The often unpredictable nature of calamities also means that these selfless men and women can be on call not just for hours, but days.
Further, statistics from credible sources show paramedics are twice as likely to be injured as other essential services personnel.
So it’s a sign of dedication to duty that the ambulance service and its paramedics are able to maintain the standard of care and service to our community that they continue to do, every day of the year.
A NSW Ambulance spokesperson told Fairfax Media that staff deployment rosters were regularly reviewed to ensure all residents in the region would have access to emergency care if needed.
A new rostering system had been developed in consultation with ambulance staff and unions, the spokesperson noted.
That’s all very well for us residents, but anecdotally we know that – like many businesses – more and more is being asked of staff.
But finally, last week, something that seems like it will be a win: an investment of $48 million in an enhanced insurance scheme.
The scheme will offer a minimum of five years’ income protection for on-duty claims, and a specialised health program for paramedics.
This is great work by the government and its relevant agencies, but the biggest acknowledgement must go to the NSW Ambulance Service paramedics themselves, for again going above and beyond.
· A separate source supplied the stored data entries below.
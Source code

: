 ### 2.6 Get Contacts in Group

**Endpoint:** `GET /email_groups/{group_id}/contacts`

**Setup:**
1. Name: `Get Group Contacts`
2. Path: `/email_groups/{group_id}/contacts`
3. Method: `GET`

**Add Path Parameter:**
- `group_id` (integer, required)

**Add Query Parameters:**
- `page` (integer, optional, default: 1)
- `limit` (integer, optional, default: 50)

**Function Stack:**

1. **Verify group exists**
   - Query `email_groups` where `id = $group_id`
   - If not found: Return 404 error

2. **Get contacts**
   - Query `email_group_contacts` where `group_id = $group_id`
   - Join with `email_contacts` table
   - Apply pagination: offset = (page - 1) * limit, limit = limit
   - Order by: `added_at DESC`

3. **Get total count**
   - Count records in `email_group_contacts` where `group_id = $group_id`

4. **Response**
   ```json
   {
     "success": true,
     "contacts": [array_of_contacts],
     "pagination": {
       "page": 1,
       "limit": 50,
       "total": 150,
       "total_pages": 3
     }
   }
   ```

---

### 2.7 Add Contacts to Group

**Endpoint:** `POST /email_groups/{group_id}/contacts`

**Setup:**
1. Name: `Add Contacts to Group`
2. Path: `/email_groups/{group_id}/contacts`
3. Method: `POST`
Last year they ran a campaign – in protest of proposed cuts to their death and disability ascheme – that risked misconduct charges whereby they wrote slogans on their ambulances in liquid chalk.
The “most trusted [but] least protected of essential services” kept up the action and those slogans didn’t disappear in the next downpour.
It’s an example to us all, to fight for what we know is right, even when others don’t see it as we do.